Old Bailey Proceedings Online (www.oldbaileyonline.org, version 6.0, 19 December 2014), Ordinary of Newgate's Account, December 1704 (OA17041220).

Ordinary's Account, 20th December 1704.

The ORDINARY of NEWGATE his Account of the Behaviour, Confessions, and Last Speeches of the Malefactors that were Executed at Tyburn on Wednesday the 20th of December, 1704.

AT the Sessions held at Justice-Hall in the Old-Bailey, on Wednesday, Thursday, and Friday, the 6th, 7th and 8th Instant, Ten Persons received Sentence of Death; viz. 3 Men and 7 Women: Of which Number, Two of the Women, then found with quick Child, and (out of abundant Mercy) Three others, with Two of the Men, are reprieved; and the rest, namely, John Smith, Sarah Smith, and Mary White, are now order'd for Execution.
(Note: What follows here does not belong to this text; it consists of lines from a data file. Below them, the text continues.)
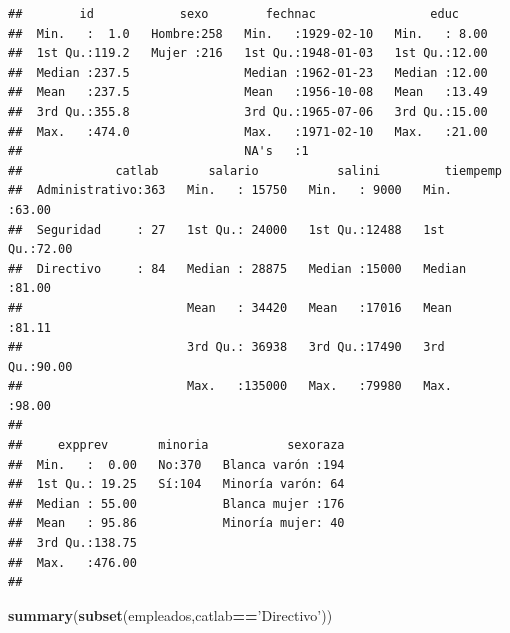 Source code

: \documentclass[]{book}
\newenvironment{Shaded}{\begin{snugshade}}{\end{snugshade}}
\newcommand{\KeywordTok}[1]{\textcolor[rgb]{0.13,0.29,0.53}{\textbf{#1}}}
\newcommand{\NormalTok}[1]{#1}
\newcommand{\OperatorTok}[1]{\textcolor[rgb]{0.81,0.36,0.00}{\textbf{#1}}}
\newcommand{\StringTok}[1]{\textcolor[rgb]{0.31,0.60,0.02}{#1}}
\begin{document}
\begin{verbatim}
##        id            sexo        fechnac                educ      
##  Min.   :  1.0   Hombre:258   Min.   :1929-02-10   Min.   : 8.00  
##  1st Qu.:119.2   Mujer :216   1st Qu.:1948-01-03   1st Qu.:12.00  
##  Median :237.5                Median :1962-01-23   Median :12.00  
##  Mean   :237.5                Mean   :1956-10-08   Mean   :13.49  
##  3rd Qu.:355.8                3rd Qu.:1965-07-06   3rd Qu.:15.00  
##  Max.   :474.0                Max.   :1971-02-10   Max.   :21.00  
##                               NA's   :1                           
##             catlab       salario           salini         tiempemp    
##  Administrativo:363   Min.   : 15750   Min.   : 9000   Min.   :63.00  
##  Seguridad     : 27   1st Qu.: 24000   1st Qu.:12488   1st Qu.:72.00  
##  Directivo     : 84   Median : 28875   Median :15000   Median :81.00  
##                       Mean   : 34420   Mean   :17016   Mean   :81.11  
##                       3rd Qu.: 36938   3rd Qu.:17490   3rd Qu.:90.00  
##                       Max.   :135000   Max.   :79980   Max.   :98.00  
##                                                                       
##     expprev       minoria           sexoraza  
##  Min.   :  0.00   No:370   Blanca varón :194  
##  1st Qu.: 19.25   Sí:104   Minoría varón: 64  
##  Median : 55.00            Blanca mujer :176  
##  Mean   : 95.86            Minoría mujer: 40  
##  3rd Qu.:138.75                               
##  Max.   :476.00                               
## 
\end{verbatim}

\begin{Shaded}
\begin{Highlighting}[]
\KeywordTok{summary}\NormalTok{(}\KeywordTok{subset}\NormalTok{(empleados,catlab}\OperatorTok{==}\StringTok{'Directivo'}\NormalTok{))}
\end{Highlighting}
\end{Shaded}
\end{document}
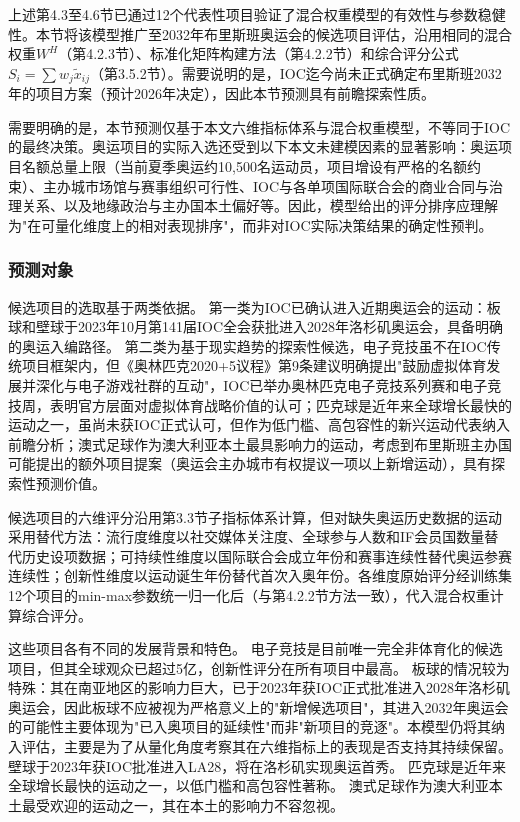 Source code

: \documentclass[twoside]{CUGThesis}
\begin{document}
上述第4.3至4.6节已通过12个代表性项目验证了混合权重模型的有效性与参数稳健性。本节将该模型推广至2032年布里斯班奥运会的候选项目评估，沿用相同的混合权重$W^H$（第4.2.3节）、标准化矩阵构建方法（第4.2.2节）和综合评分公式$S_i = \sum w_j \tilde{x}_{ij}$（第3.5.2节）。需要说明的是，IOC迄今尚未正式确定布里斯班2032年的项目方案（预计2026年决定）\cite{IOC2023}，因此本节预测具有前瞻探索性质。

需要明确的是，本节预测仅基于本文六维指标体系与混合权重模型，不等同于IOC的最终决策。奥运项目的实际入选还受到以下本文未建模因素的显著影响：奥运项目名额总量上限（当前夏季奥运约10,500名运动员，项目增设有严格的名额约束）、主办城市场馆与赛事组织可行性、IOC与各单项国际联合会的商业合同与治理关系、以及地缘政治与主办国本土偏好等。因此，模型给出的评分排序应理解为"在可量化维度上的相对表现排序"，而非对IOC实际决策结果的确定性预判。

\subsubsection{预测对象}

候选项目的选取基于两类依据。
第一类为IOC已确认进入近期奥运会的运动：板球和壁球于2023年10月第141届IOC全会获批进入2028年洛杉矶奥运会\cite{IOC2023}，具备明确的奥运入编路径。
第二类为基于现实趋势的探索性候选，电子竞技虽不在IOC传统项目框架内，但《奥林匹克2020+5议程》第9条建议明确提出"鼓励虚拟体育发展并深化与电子游戏社群的互动"，IOC已举办奥林匹克电子竞技系列赛和电子竞技周\cite{IOC2023}，表明官方层面对虚拟体育战略价值的认可；匹克球是近年来全球增长最快的运动之一，虽尚未获IOC正式认可，但作为低门槛、高包容性的新兴运动代表纳入前瞻分析；澳式足球作为澳大利亚本土最具影响力的运动，考虑到布里斯班主办国可能提出的额外项目提案（奥运会主办城市有权提议一项以上新增运动\cite{IOC2023}），具有探索性预测价值。

候选项目的六维评分沿用第3.3节子指标体系计算，但对缺失奥运历史数据的运动采用替代方法：流行度维度以社交媒体关注度、全球参与人数和IF会员国数量替代历史设项数据；可持续性维度以国际联合会成立年份和赛事连续性替代奥运参赛连续性；创新性维度以运动诞生年份替代首次入奥年份。各维度原始评分经训练集12个项目的min-max参数统一归一化后（与第4.2.2节方法一致），代入混合权重计算综合评分。

这些项目各有不同的发展背景和特色。
电子竞技是目前唯一完全非体育化的候选项目，但其全球观众已超过5亿，创新性评分在所有项目中最高。
板球的情况较为特殊：其在南亚地区的影响力巨大，已于2023年获IOC正式批准进入2028年洛杉矶奥运会\cite{IOC2023}，因此板球不应被视为严格意义上的"新增候选项目"，其进入2032年奥运会的可能性主要体现为"已入奥项目的延续性"而非"新项目的竞逐"。本模型仍将其纳入评估，主要是为了从量化角度考察其在六维指标上的表现是否支持其持续保留。
壁球于2023年获IOC批准进入LA28，将在洛杉矶实现奥运首秀\cite{IOC2023}。
匹克球是近年来全球增长最快的运动之一，以低门槛和高包容性著称。
澳式足球作为澳大利亚本土最受欢迎的运动之一，其在本土的影响力不容忽视。
\end{document}
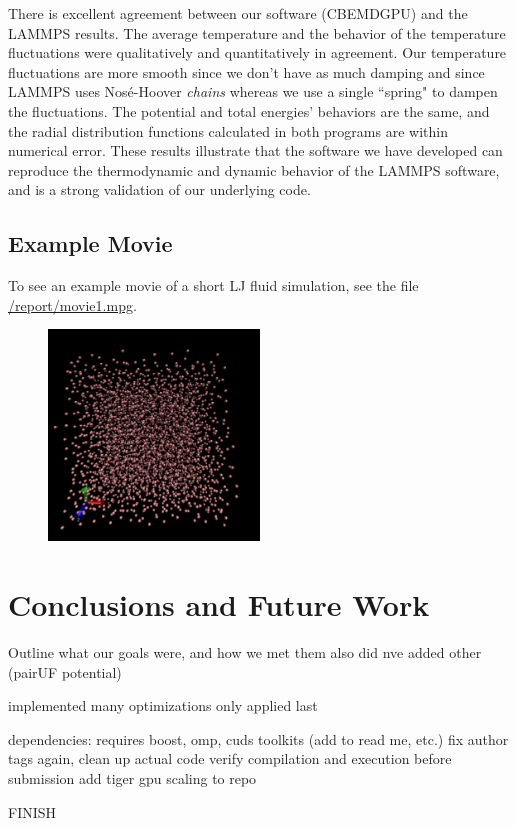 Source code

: \documentclass[12pt]{article}
\begin{document}
There is excellent agreement between our software (CBEMDGPU) and the LAMMPS results. The average temperature and the behavior of the temperature fluctuations were qualitatively and quantitatively in agreement. Our temperature fluctuations are more smooth since we don't have as much damping and since LAMMPS uses Nos\'{e}-Hoover \emph{chains} whereas we use a single ``spring" to dampen the fluctuations. The potential and total energies' behaviors are the same, and the radial distribution functions calculated in both programs are within numerical error. These results illustrate that the software we have developed can reproduce the thermodynamic and dynamic behavior of the LAMMPS software, and is a strong validation of our underlying code.

\subsection{Example Movie}
To see an example movie of a short LJ fluid simulation, see the file \url{/report/movie1.mpg}.
\begin{figure}[H]
	\begin{center}
    	\includegraphics[width=0.5\textwidth]{vmd_image.png}
	\end{center}
\end{figure}
\section{Conclusions and Future Work}

Outline what our goals were, and how we met them
also did nve
added other (pairUF potential)

implemented many optimizations only applied last

dependencies: requires boost, omp, cuds toolkits (add to read me, etc.)
fix author tags again, clean up actual code
verify compilation and execution before submission
add tiger gpu scaling to repo

FINISH

\pagebreak


\end{document}
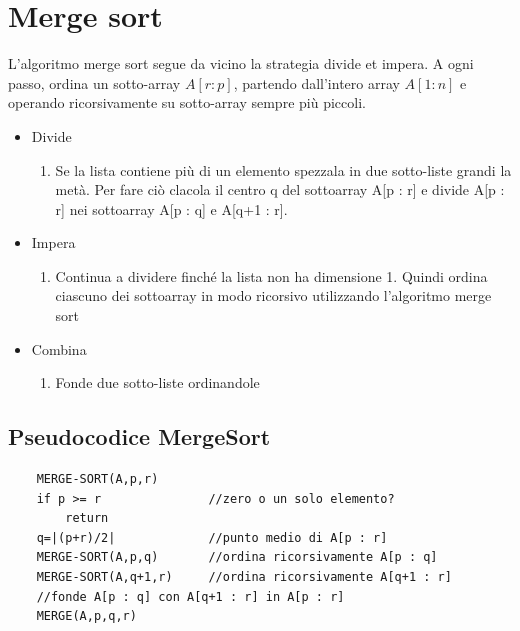 \section{Merge sort}
L'algoritmo merge sort segue da vicino la strategia divide et impera. A ogni passo, ordina un sotto-array $A[r : p]$, partendo dall'intero array $A[1: n]$ e operando ricorsivamente su sotto-array sempre più piccoli.
\begin{itemize}
    \item Divide
    \begin{enumerate}
        \item Se la lista contiene più di un elemento spezzala in due sotto-liste grandi la metà. Per fare ciò clacola il centro q del sottoarray A[p : r] e divide A[p : r] nei sottoarray A[p : q] e A[q+1 : r].
    \end{enumerate}
    \item Impera
    \begin{enumerate}
        \item Continua a dividere finché la lista non ha dimensione 1. Quindi ordina ciascuno dei sottoarray in modo ricorsivo utilizzando l'algoritmo merge sort
    \end{enumerate}
    \item Combina
    \begin{enumerate}
        \item Fonde due sotto-liste ordinandole
    \end{enumerate}
\end{itemize}

\vspace{1cm}

\noindent \subsection{Pseudocodice MergeSort}
\begin{verbatim}
    MERGE-SORT(A,p,r)
    if p >= r               //zero o un solo elemento?
        return
    q=|(p+r)/2|             //punto medio di A[p : r]
    MERGE-SORT(A,p,q)       //ordina ricorsivamente A[p : q]
    MERGE-SORT(A,q+1,r)     //ordina ricorsivamente A[q+1 : r]
    //fonde A[p : q] con A[q+1 : r] in A[p : r]
    MERGE(A,p,q,r)
\end{verbatim}

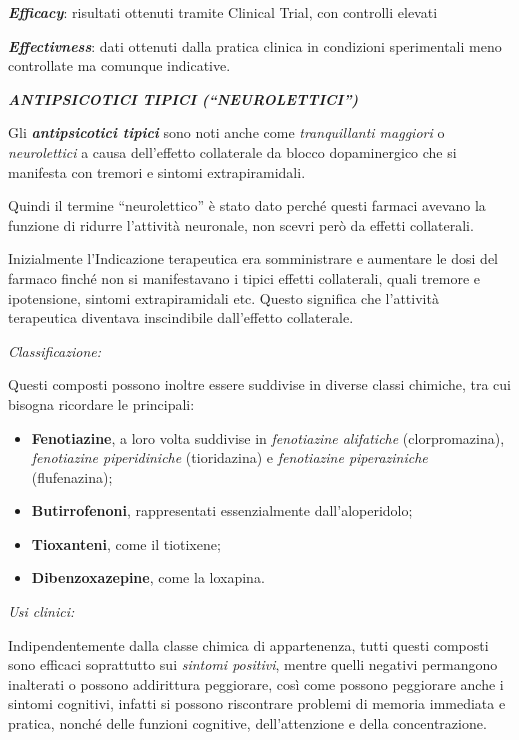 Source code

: \documentclass[]{article}
\begin{document}
\emph{\textbf{Efficacy}}: risultati ottenuti tramite Clinical Trial, con
controlli elevati

\emph{\textbf{Effectivness}}: dati ottenuti dalla pratica clinica in
condizioni sperimentali meno controllate ma comunque indicative.

\textbf{\emph{ANTIPSICOTICI TIPICI (``NEUROLETTICI'')}}

Gli \textbf{\emph{antipsicotici tipici}} sono noti anche come
\emph{tranquillanti maggiori} o \emph{neurolettici} a causa dell'effetto
collaterale da blocco dopaminergico che si manifesta con tremori e
sintomi extrapiramidali.

Quindi il termine ``neurolettico'' è stato dato perché questi farmaci
avevano la funzione di ridurre l'attività neuronale, non scevri però da
effetti collaterali.

Inizialmente l'Indicazione terapeutica era somministrare e aumentare le
dosi del farmaco finché non si manifestavano i tipici effetti
collaterali, quali tremore e ipotensione, sintomi extrapiramidali etc.
Questo significa che l'attività terapeutica diventava inscindibile
dall'effetto collaterale.

\emph{\emph{Classificazione:}}

Questi composti possono inoltre essere suddivise in diverse classi
chimiche, tra cui bisogna ricordare le principali:

\begin{itemize}
\item
  \textbf{Fenotiazine}, a loro volta suddivise in \emph{fenotiazine
  alifatiche} (clorpromazina), \emph{fenotiazine piperidiniche}
  (tioridazina) e \emph{fenotiazine piperaziniche} (flufenazina);
\item
  \textbf{Butirrofenoni}, rappresentati essenzialmente dall'aloperidolo;
\item
  \textbf{Tioxanteni}, come il tiotixene;
\item
  \textbf{Dibenzoxazepine}, come la loxapina.
\end{itemize}

\emph{\emph{Usi clinici:}}

Indipendentemente dalla classe chimica di appartenenza, tutti questi
composti sono efficaci soprattutto sui \emph{sintomi positivi}, mentre
quelli negativi permangono inalterati o possono addirittura peggiorare,
così come possono peggiorare anche i sintomi cognitivi, infatti si
possono riscontrare problemi di memoria immediata e pratica, nonché
delle funzioni cognitive, dell'attenzione e della concentrazione.
\end{document}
From the time of their having this Condemnation pass'd upon them to that of their Execution, I constantly visited them, and had them brought up to the Chappel in Newgate, where I pray'd with them, and read and expounded the Word of God to them every day, both in the Morning and Afternoon, and preach'd four times in publick to them, viz.

On the LORD's-DAY, being the 11th instant, upon Luke 10. 42. But one thing is needful: And Mary has chosen that good part, which shall not be taken away from her.

Of which Words, and their Context, having first given a general Account; I then proceeded to discourse upon the following Particulars; shewing,

I. What is the One thing needful, viz. A diligent attending to the Word of God, that ingrafted Word which is able to save our Souls, Jam. 1. 21.

II. Mary's Wisdom in her Choice of embracing the present Opportunity, without any delay, of hearing and receiving this Word, to her Souls Instruction and Comfort, while her Sister Martha, like many others of her Stamp, was neglecting it.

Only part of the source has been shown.